To set up django-rest-passwordreset, you need to add it to your `INSTALLED_APPS`, include its URLs in your project's `urls.py`, and crucially, implement a receiver function for the `reset_password_token_created` signal to send the password reset email. Without this signal handler, no emails will be sent, and users won't receive their reset links.
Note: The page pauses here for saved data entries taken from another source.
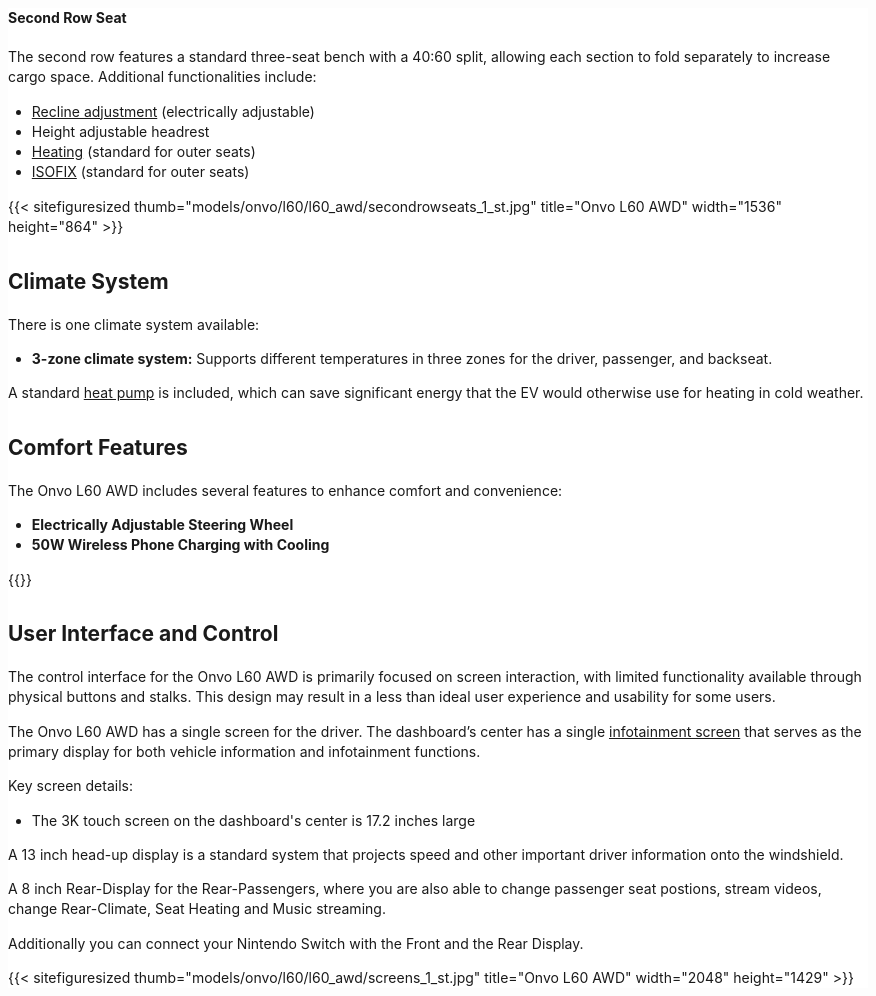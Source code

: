 #### Second Row Seat

The second row features a standard three-seat bench with a 40:60 split, allowing each section to fold separately to increase cargo space. Additional functionalities include:

- [Recline adjustment](../../../../technology/seats/adjustment/#recline-adjustment) (electrically adjustable)
- Height adjustable headrest
- [Heating](../../../../technology/seats/adjustment/#heating) (standard for outer seats)
- [ISOFIX](../../../../technology/seats/adjustment/#isofix) (standard for outer seats)

{{< sitefiguresized thumb="models/onvo/l60/l60_awd/secondrowseats_1_st.jpg" title="Onvo L60 AWD" width="1536" height="864"  >}}

## Climate System

There is one climate system available:

- **3-zone climate system:** Supports different temperatures in three zones for the driver, passenger, and backseat.

A standard [heat pump](../../../../technology/hvac/#heat-pump) is included, which can save significant energy that the EV would otherwise use for heating in cold weather.

## Comfort Features

The Onvo L60 AWD includes several features to enhance comfort and convenience:

- **Electrically Adjustable Steering Wheel**
- **50W Wireless Phone Charging with Cooling**

{{<evkxdisplayaddarticle />}}

## User Interface and Control

The control interface for the Onvo L60 AWD is primarily focused on screen interaction, with limited functionality available through physical buttons and stalks. This design may result in a less than ideal user experience and usability for some users.

The Onvo L60 AWD has a single screen for the driver. The dashboard’s center has a single [infotainment screen](../../../../technology/userinterface/screens/#infotainment-screen) that serves as the primary display for both vehicle information and infotainment functions.

Key screen details:

- The 3K touch screen on the dashboard's center is 17.2 inches large

A 13 inch head-up display is a standard system that projects speed and other important driver information onto the windshield.

A 8 inch Rear-Display for the Rear-Passengers, where you are also able to change passenger seat postions, stream videos, change Rear-Climate, Seat Heating and Music streaming.

Additionally you can connect your Nintendo Switch with the Front and the Rear Display.

{{< sitefiguresized thumb="models/onvo/l60/l60_awd/screens_1_st.jpg" title="Onvo L60 AWD" width="2048" height="1429"  >}}
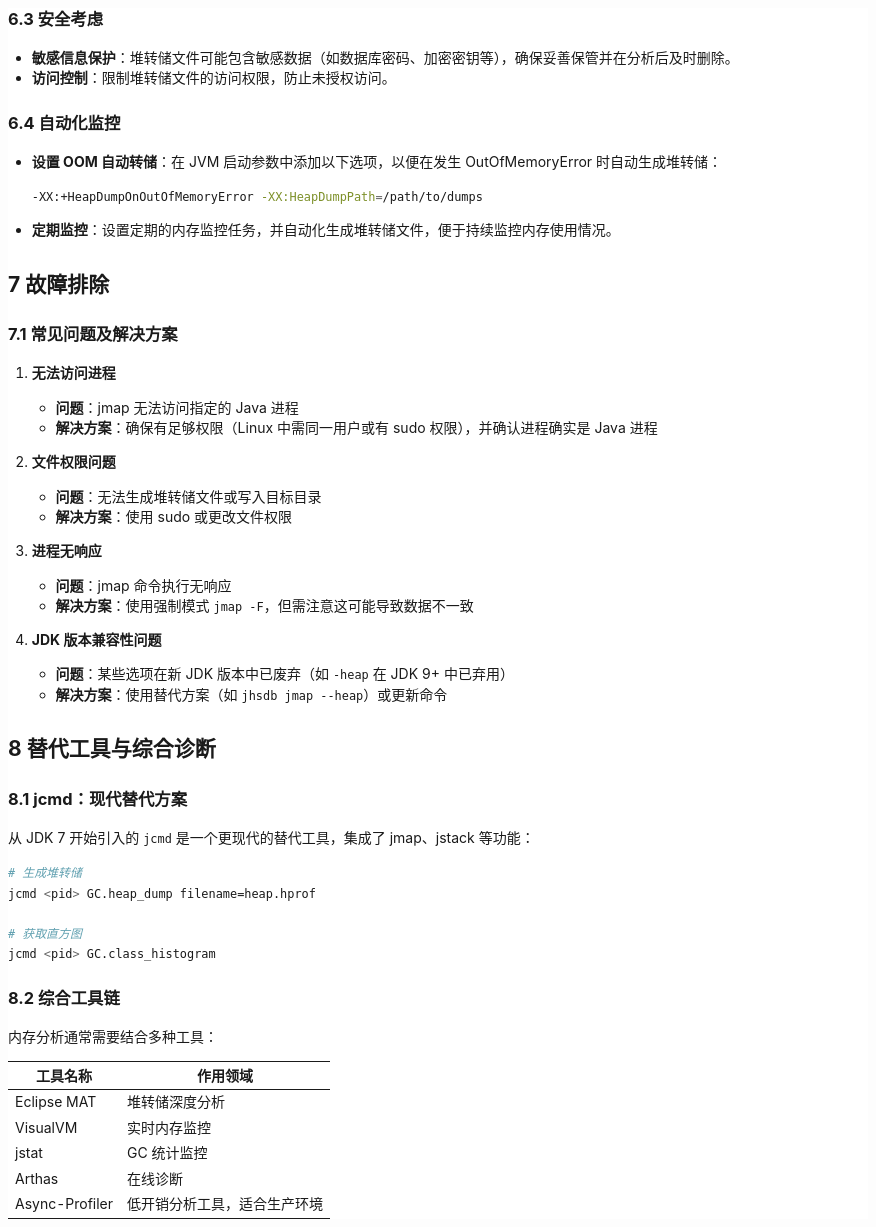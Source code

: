 ### 6.3 安全考虑

- **敏感信息保护**：堆转储文件可能包含敏感数据（如数据库密码、加密密钥等），确保妥善保管并在分析后及时删除。
- **访问控制**：限制堆转储文件的访问权限，防止未授权访问。

### 6.4 自动化监控

- **设置 OOM 自动转储**：在 JVM 启动参数中添加以下选项，以便在发生 OutOfMemoryError 时自动生成堆转储：

  ```bash
  -XX:+HeapDumpOnOutOfMemoryError -XX:HeapDumpPath=/path/to/dumps
  ```

- **定期监控**：设置定期的内存监控任务，并自动化生成堆转储文件，便于持续监控内存使用情况。

## 7 故障排除

### 7.1 常见问题及解决方案

1. **无法访问进程**
   - **问题**：jmap 无法访问指定的 Java 进程
   - **解决方案**：确保有足够权限（Linux 中需同一用户或有 sudo 权限），并确认进程确实是 Java 进程

2. **文件权限问题**
   - **问题**：无法生成堆转储文件或写入目标目录
   - **解决方案**：使用 sudo 或更改文件权限

3. **进程无响应**
   - **问题**：jmap 命令执行无响应
   - **解决方案**：使用强制模式 `jmap -F`，但需注意这可能导致数据不一致

4. **JDK 版本兼容性问题**
   - **问题**：某些选项在新 JDK 版本中已废弃（如 `-heap` 在 JDK 9+ 中已弃用）
   - **解决方案**：使用替代方案（如 `jhsdb jmap --heap`）或更新命令

## 8 替代工具与综合诊断

### 8.1 jcmd：现代替代方案

从 JDK 7 开始引入的 `jcmd` 是一个更现代的替代工具，集成了 jmap、jstack 等功能：

```bash
# 生成堆转储
jcmd <pid> GC.heap_dump filename=heap.hprof

# 获取直方图
jcmd <pid> GC.class_histogram
```

### 8.2 综合工具链

内存分析通常需要结合多种工具：

| 工具名称       | 作用领域                     |
| -------------- | ---------------------------- |
| Eclipse MAT    | 堆转储深度分析               |
| VisualVM       | 实时内存监控                 |
| jstat          | GC 统计监控                  |
| Arthas         | 在线诊断                     |
| Async-Profiler | 低开销分析工具，适合生产环境 |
Replace the example URL and email content with your actual frontend reset page URL and email templates.

# settings.py
INSTALLED_APPS = [
    # ...
    'rest_framework',
    'django_rest_passwordreset',
]

# urls.py
from django.urls import path, include
from django.dispatch import receiver
from django.template.loader import render_to_string
from django.core.mail import EmailMultiAlternatives
from django_rest_passwordreset.signals import reset_password_token_created

urlpatterns = [
    # ...
    path('api/password_reset/', include('django_rest_passwordreset.urls', namespace='password_reset')),
]

# signals.py (or anywhere appropriate in your app)
@receiver(reset_password_token_created)
def password_reset_token_created(sender, instance, reset_password_token, *args, **kwargs):
    """ 
    Handles password reset tokens
    When a token is created, an e-mail needs to be sent to the user
    """
    # Example: Render HTML email content and send
    context = {
        'current_user': reset_password_token.user,
        'username': reset_password_token.user.username,
        'email': reset_password_token.user.email,
        'reset_password_url': "{}?token={}".format(
            instance.request.build_absolute_uri('/reset-password/confirm/'),
            reset_password_token.key
        )
    }

    # In a real app, you'd render a proper template
    email_html_message = render_to_string('email/user_reset_password.html', context)
    email_plaintext_message = render_to_string('email/user_reset_password.txt', context)

    msg = EmailMultiAlternatives(
        # title:
        f"Password Reset for {reset_password_token.user.username}",
        # message:
        email_plaintext_message,
        # from:
        os.environ.get('DEFAULT_FROM_EMAIL', 'noreply@example.com'), 
        # to:
        [reset_password_token.user.email]
    )
    msg.attach_alternative(email_html_message, "text/html")
    msg.send()

# Example template content for 'email/user_reset_password.html' and '.txt' would be required.
# For running this quickstart example, ensure you have an SMTP server configured for Django.